● **EXERCISE REQUIREMENTS**
What is needed is an exact copy of all the records, written out in full.

● **RECORDS FOR THE TASK**
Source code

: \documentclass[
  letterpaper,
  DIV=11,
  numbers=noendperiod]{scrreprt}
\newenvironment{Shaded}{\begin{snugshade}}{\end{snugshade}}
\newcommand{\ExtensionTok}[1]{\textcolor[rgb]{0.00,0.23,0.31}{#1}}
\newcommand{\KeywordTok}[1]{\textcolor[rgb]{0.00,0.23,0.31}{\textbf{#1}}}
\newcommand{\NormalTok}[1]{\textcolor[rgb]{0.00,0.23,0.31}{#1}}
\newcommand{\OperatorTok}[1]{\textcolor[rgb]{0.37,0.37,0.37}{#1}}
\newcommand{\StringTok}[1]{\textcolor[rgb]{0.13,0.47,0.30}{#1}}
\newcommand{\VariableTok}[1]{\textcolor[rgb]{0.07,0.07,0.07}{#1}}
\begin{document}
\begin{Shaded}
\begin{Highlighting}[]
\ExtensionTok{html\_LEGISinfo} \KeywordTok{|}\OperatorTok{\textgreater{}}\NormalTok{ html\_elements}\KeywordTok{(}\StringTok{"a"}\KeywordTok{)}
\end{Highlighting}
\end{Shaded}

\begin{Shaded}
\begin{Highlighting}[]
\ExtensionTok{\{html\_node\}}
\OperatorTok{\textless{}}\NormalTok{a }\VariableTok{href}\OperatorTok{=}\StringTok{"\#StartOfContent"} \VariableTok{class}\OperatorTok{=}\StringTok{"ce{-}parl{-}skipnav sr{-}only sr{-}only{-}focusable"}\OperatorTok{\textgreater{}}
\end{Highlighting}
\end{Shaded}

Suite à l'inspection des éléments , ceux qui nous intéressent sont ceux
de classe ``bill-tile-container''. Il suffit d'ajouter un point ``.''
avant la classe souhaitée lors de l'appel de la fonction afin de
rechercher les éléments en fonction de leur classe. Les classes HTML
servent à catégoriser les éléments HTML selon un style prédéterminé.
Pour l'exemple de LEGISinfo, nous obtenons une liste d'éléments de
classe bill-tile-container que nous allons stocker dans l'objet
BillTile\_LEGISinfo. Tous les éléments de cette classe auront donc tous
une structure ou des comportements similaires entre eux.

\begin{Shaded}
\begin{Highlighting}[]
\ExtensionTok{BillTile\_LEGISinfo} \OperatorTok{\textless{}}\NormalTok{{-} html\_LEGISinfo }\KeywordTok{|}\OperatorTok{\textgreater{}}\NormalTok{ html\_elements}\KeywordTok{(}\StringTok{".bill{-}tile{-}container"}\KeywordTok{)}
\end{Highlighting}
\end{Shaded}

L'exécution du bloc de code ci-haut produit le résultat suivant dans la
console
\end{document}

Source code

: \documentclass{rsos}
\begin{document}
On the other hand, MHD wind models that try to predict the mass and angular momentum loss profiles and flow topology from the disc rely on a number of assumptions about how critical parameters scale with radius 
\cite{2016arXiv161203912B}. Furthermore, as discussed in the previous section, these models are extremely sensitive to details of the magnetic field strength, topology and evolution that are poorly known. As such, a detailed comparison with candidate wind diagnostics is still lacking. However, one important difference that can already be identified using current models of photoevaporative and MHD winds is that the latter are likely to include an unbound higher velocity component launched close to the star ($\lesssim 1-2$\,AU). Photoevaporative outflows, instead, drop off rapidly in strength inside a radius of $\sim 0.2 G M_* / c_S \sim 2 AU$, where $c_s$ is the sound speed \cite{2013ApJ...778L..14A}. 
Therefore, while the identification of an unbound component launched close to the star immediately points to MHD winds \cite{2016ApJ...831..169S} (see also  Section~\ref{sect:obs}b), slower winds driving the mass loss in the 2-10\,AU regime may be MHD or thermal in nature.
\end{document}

● **TASK SOLUTION**
Source code

: \documentclass[
  letterpaper,
  DIV=11,
  numbers=noendperiod]{scrreprt}
\newenvironment{Shaded}{\begin{snugshade}}{\end{snugshade}}
\newcommand{\ExtensionTok}[1]{\textcolor[rgb]{0.00,0.23,0.31}{#1}}
\newcommand{\KeywordTok}[1]{\textcolor[rgb]{0.00,0.23,0.31}{\textbf{#1}}}
\newcommand{\NormalTok}[1]{\textcolor[rgb]{0.00,0.23,0.31}{#1}}
\newcommand{\OperatorTok}[1]{\textcolor[rgb]{0.37,0.37,0.37}{#1}}
\newcommand{\StringTok}[1]{\textcolor[rgb]{0.13,0.47,0.30}{#1}}
\newcommand{\VariableTok}[1]{\textcolor[rgb]{0.07,0.07,0.07}{#1}}
\begin{document}
\begin{Shaded}
\begin{Highlighting}[]
\ExtensionTok{html\_LEGISinfo} \KeywordTok{|}\OperatorTok{\textgreater{}}\NormalTok{ html\_elements}\KeywordTok{(}\StringTok{"a"}\KeywordTok{)}
\end{Highlighting}
\end{Shaded}

\begin{Shaded}
\begin{Highlighting}[]
\ExtensionTok{\{html\_node\}}
\OperatorTok{\textless{}}\NormalTok{a }\VariableTok{href}\OperatorTok{=}\StringTok{"\#StartOfContent"} \VariableTok{class}\OperatorTok{=}\StringTok{"ce{-}parl{-}skipnav sr{-}only sr{-}only{-}focusable"}\OperatorTok{\textgreater{}}
\end{Highlighting}
\end{Shaded}

Suite à l'inspection des éléments , ceux qui nous intéressent sont ceux
de classe ``bill-tile-container''. Il suffit d'ajouter un point ``.''
avant la classe souhaitée lors de l'appel de la fonction afin de
rechercher les éléments en fonction de leur classe. Les classes HTML
servent à catégoriser les éléments HTML selon un style prédéterminé.
Pour l'exemple de LEGISinfo, nous obtenons une liste d'éléments de
classe bill-tile-container que nous allons stocker dans l'objet
BillTile\_LEGISinfo. Tous les éléments de cette classe auront donc tous
une structure ou des comportements similaires entre eux.

\begin{Shaded}
\begin{Highlighting}[]
\ExtensionTok{BillTile\_LEGISinfo} \OperatorTok{\textless{}}\NormalTok{{-} html\_LEGISinfo }\KeywordTok{|}\OperatorTok{\textgreater{}}\NormalTok{ html\_elements}\KeywordTok{(}\StringTok{".bill{-}tile{-}container"}\KeywordTok{)}
\end{Highlighting}
\end{Shaded}

L'exécution du bloc de code ci-haut produit le résultat suivant dans la
console
\end{document}

Source code

: \documentclass{rsos}
\begin{document}
On the other hand, MHD wind models that try to predict the mass and angular momentum loss profiles and flow topology from the disc rely on a number of assumptions about how critical parameters scale with radius 
\cite{2016arXiv161203912B}. Furthermore, as discussed in the previous section, these models are extremely sensitive to details of the magnetic field strength, topology and evolution that are poorly known. As such, a detailed comparison with candidate wind diagnostics is still lacking. However, one important difference that can already be identified using current models of photoevaporative and MHD winds is that the latter are likely to include an unbound higher velocity component launched close to the star ($\lesssim 1-2$\,AU). Photoevaporative outflows, instead, drop off rapidly in strength inside a radius of $\sim 0.2 G M_* / c_S \sim 2 AU$, where $c_s$ is the sound speed \cite{2013ApJ...778L..14A}. 
Therefore, while the identification of an unbound component launched close to the star immediately points to MHD winds \cite{2016ApJ...831..169S} (see also  Section~\ref{sect:obs}b), slower winds driving the mass loss in the 2-10\,AU regime may be MHD or thermal in nature.
\end{document}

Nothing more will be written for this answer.